Print every record exactly as it appears. Leave the pictures out.
___ DATA LISTING ___
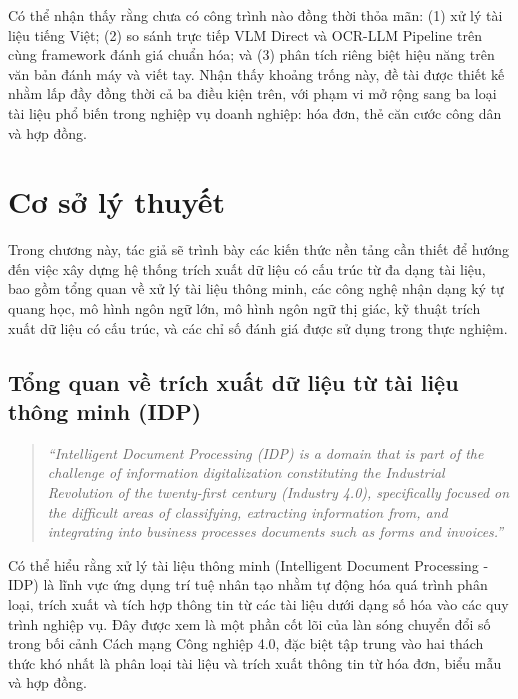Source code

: ﻿\documentclass[12pt]{report}
\begin{document}
Có thể nhận thấy rằng chưa có công trình nào đồng thời thỏa mãn: (1) xử lý tài liệu tiếng Việt; (2) so sánh trực tiếp VLM Direct và OCR-LLM Pipeline trên cùng framework đánh giá chuẩn hóa; và (3) phân tích riêng biệt hiệu năng trên văn bản đánh máy và viết tay. Nhận thấy khoảng trống này, đề tài được thiết kế nhằm lấp đầy đồng thời cả ba điều kiện trên, với phạm vi mở rộng sang ba loại tài liệu phổ biến trong nghiệp vụ doanh nghiệp: hóa đơn, thẻ căn cước công dân và hợp đồng.

\clearpage

\chapter{Cơ sở lý thuyết}

Trong chương này, tác giả sẽ trình bày các kiến thức nền tảng cần thiết để hướng đến việc xây dựng hệ thống trích xuất dữ liệu có cấu trúc từ đa dạng tài liệu, bao gồm tổng quan về xử lý tài liệu thông minh, các công nghệ nhận dạng ký tự quang học, mô hình ngôn ngữ lớn, mô hình ngôn ngữ thị giác, kỹ thuật trích xuất dữ liệu có cấu trúc, và các chỉ số đánh giá được sử dụng trong thực nghiệm.

\section{Tổng quan về trích xuất dữ liệu từ tài liệu thông minh (IDP)}\label{sec:idp}

\begin{quote}
\emph{``Intelligent Document Processing (IDP) is a domain that is part of the challenge of information digitalization constituting the Industrial Revolution of the twenty-first century (Industry 4.0), specifically focused on the difficult areas of classifying, extracting information from, and integrating into business processes documents such as forms and invoices.''} \cite{zhu2021idp}
\end{quote}

Có thể hiểu rằng xử lý tài liệu thông minh (Intelligent Document Processing - IDP) là lĩnh vực ứng dụng trí tuệ nhân tạo nhằm tự động hóa quá trình phân loại, trích xuất và tích hợp thông tin từ các tài liệu dưới dạng số hóa vào các quy trình nghiệp vụ. Đây được xem là một phần cốt lõi của làn sóng chuyển đổi số trong bối cảnh Cách mạng Công nghiệp 4.0, đặc biệt tập trung vào hai thách thức khó nhất là phân loại tài liệu và trích xuất thông tin từ hóa đơn, biểu mẫu và hợp đồng.
\end{document}
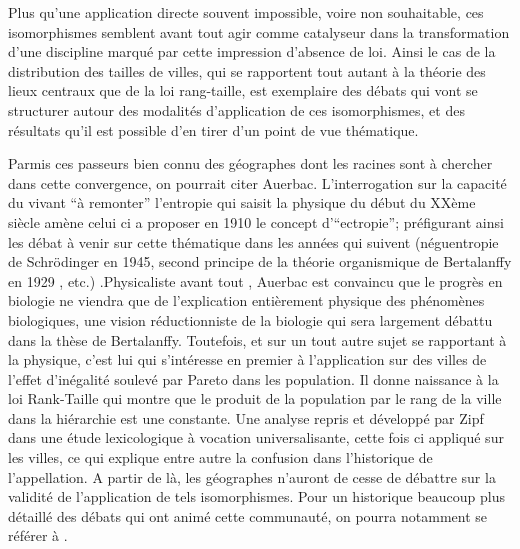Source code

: {Plus qu'une application directe souvent impossible, voire non souhaitable, ces isomorphismes semblent avant tout agir comme catalyseur dans la transformation d'une discipline marqué par cette impression d'absence de loi. Ainsi le cas de la distribution des tailles de villes, qui se rapportent tout autant à la théorie des lieux centraux que de la loi rang-taille, est exemplaire des débats qui vont se structurer autour des modalités d'application de ces isomorphismes, et des résultats qu'il est possible d'en tirer d'un point de vue thématique. 

Parmis ces passeurs bien connu des géographes dont les racines sont à chercher dans cette convergence, on pourrait citer Auerbac. L'interrogation sur la capacité du vivant \enquote{à remonter} l'entropie qui saisit la physique du début du XXème siècle amène celui ci a proposer en 1910 le concept d'\enquote{ectropie}; préfigurant ainsi les débat à venir sur cette thématique dans les années qui suivent (néguentropie de Schrödinger en 1945, second principe de la théorie organismique de Bertalanffy en 1929 \autocite[475]{Pouvreau2013}, etc.) \autocite[80]{Pouvreau2013}.Physicaliste avant tout \autocite[87]{Pouvreau2013}, Auerbac est convaincu que le progrès en biologie ne viendra que de l'explication entièrement physique des phénomènes biologiques, une vision réductionniste de la biologie qui sera largement débattu dans la thèse de Bertalanffy. Toutefois, et sur un tout autre sujet se rapportant à la physique, c'est lui qui s’intéresse en premier à l'application sur des villes de l'effet d'inégalité soulevé par Pareto dans les population.\autocite[94]{Rosser2011} Il donne naissance à la loi Rank-Taille qui montre que le produit de la population par le rang de la ville dans la hiérarchie est une constante. Une analyse repris et développé par Zipf dans une étude lexicologique à vocation universalisante, cette fois ci appliqué sur les villes, ce qui explique entre autre la confusion dans l’historique de l’appellation. A partir de là, les géographes n'auront de cesse de débattre sur la validité de l'application de tels isomorphismes. Pour un historique beaucoup plus détaillé des débats qui ont animé cette communauté, on pourra notamment se référer à \textcite{Pumain1982}.


}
___
• ANSWER SECTION:
Source code

: ﻿\documentclass[12pt]{report}
\begin{document}
Có thể nhận thấy rằng chưa có công trình nào đồng thời thỏa mãn: (1) xử lý tài liệu tiếng Việt; (2) so sánh trực tiếp VLM Direct và OCR-LLM Pipeline trên cùng framework đánh giá chuẩn hóa; và (3) phân tích riêng biệt hiệu năng trên văn bản đánh máy và viết tay. Nhận thấy khoảng trống này, đề tài được thiết kế nhằm lấp đầy đồng thời cả ba điều kiện trên, với phạm vi mở rộng sang ba loại tài liệu phổ biến trong nghiệp vụ doanh nghiệp: hóa đơn, thẻ căn cước công dân và hợp đồng.

\clearpage

\chapter{Cơ sở lý thuyết}

Trong chương này, tác giả sẽ trình bày các kiến thức nền tảng cần thiết để hướng đến việc xây dựng hệ thống trích xuất dữ liệu có cấu trúc từ đa dạng tài liệu, bao gồm tổng quan về xử lý tài liệu thông minh, các công nghệ nhận dạng ký tự quang học, mô hình ngôn ngữ lớn, mô hình ngôn ngữ thị giác, kỹ thuật trích xuất dữ liệu có cấu trúc, và các chỉ số đánh giá được sử dụng trong thực nghiệm.

\section{Tổng quan về trích xuất dữ liệu từ tài liệu thông minh (IDP)}\label{sec:idp}

\begin{quote}
\emph{``Intelligent Document Processing (IDP) is a domain that is part of the challenge of information digitalization constituting the Industrial Revolution of the twenty-first century (Industry 4.0), specifically focused on the difficult areas of classifying, extracting information from, and integrating into business processes documents such as forms and invoices.''} \cite{zhu2021idp}
\end{quote}

Có thể hiểu rằng xử lý tài liệu thông minh (Intelligent Document Processing - IDP) là lĩnh vực ứng dụng trí tuệ nhân tạo nhằm tự động hóa quá trình phân loại, trích xuất và tích hợp thông tin từ các tài liệu dưới dạng số hóa vào các quy trình nghiệp vụ. Đây được xem là một phần cốt lõi của làn sóng chuyển đổi số trong bối cảnh Cách mạng Công nghiệp 4.0, đặc biệt tập trung vào hai thách thức khó nhất là phân loại tài liệu và trích xuất thông tin từ hóa đơn, biểu mẫu và hợp đồng.
\end{document}
Source code

: {Plus qu'une application directe souvent impossible, voire non souhaitable, ces isomorphismes semblent avant tout agir comme catalyseur dans la transformation d'une discipline marqué par cette impression d'absence de loi. Ainsi le cas de la distribution des tailles de villes, qui se rapportent tout autant à la théorie des lieux centraux que de la loi rang-taille, est exemplaire des débats qui vont se structurer autour des modalités d'application de ces isomorphismes, et des résultats qu'il est possible d'en tirer d'un point de vue thématique. 

Parmis ces passeurs bien connu des géographes dont les racines sont à chercher dans cette convergence, on pourrait citer Auerbac. L'interrogation sur la capacité du vivant \enquote{à remonter} l'entropie qui saisit la physique du début du XXème siècle amène celui ci a proposer en 1910 le concept d'\enquote{ectropie}; préfigurant ainsi les débat à venir sur cette thématique dans les années qui suivent (néguentropie de Schrödinger en 1945, second principe de la théorie organismique de Bertalanffy en 1929 \autocite[475]{Pouvreau2013}, etc.) \autocite[80]{Pouvreau2013}.Physicaliste avant tout \autocite[87]{Pouvreau2013}, Auerbac est convaincu que le progrès en biologie ne viendra que de l'explication entièrement physique des phénomènes biologiques, une vision réductionniste de la biologie qui sera largement débattu dans la thèse de Bertalanffy. Toutefois, et sur un tout autre sujet se rapportant à la physique, c'est lui qui s’intéresse en premier à l'application sur des villes de l'effet d'inégalité soulevé par Pareto dans les population.\autocite[94]{Rosser2011} Il donne naissance à la loi Rank-Taille qui montre que le produit de la population par le rang de la ville dans la hiérarchie est une constante. Une analyse repris et développé par Zipf dans une étude lexicologique à vocation universalisante, cette fois ci appliqué sur les villes, ce qui explique entre autre la confusion dans l’historique de l’appellation. A partir de là, les géographes n'auront de cesse de débattre sur la validité de l'application de tels isomorphismes. Pour un historique beaucoup plus détaillé des débats qui ont animé cette communauté, on pourra notamment se référer à \textcite{Pumain1982}.


}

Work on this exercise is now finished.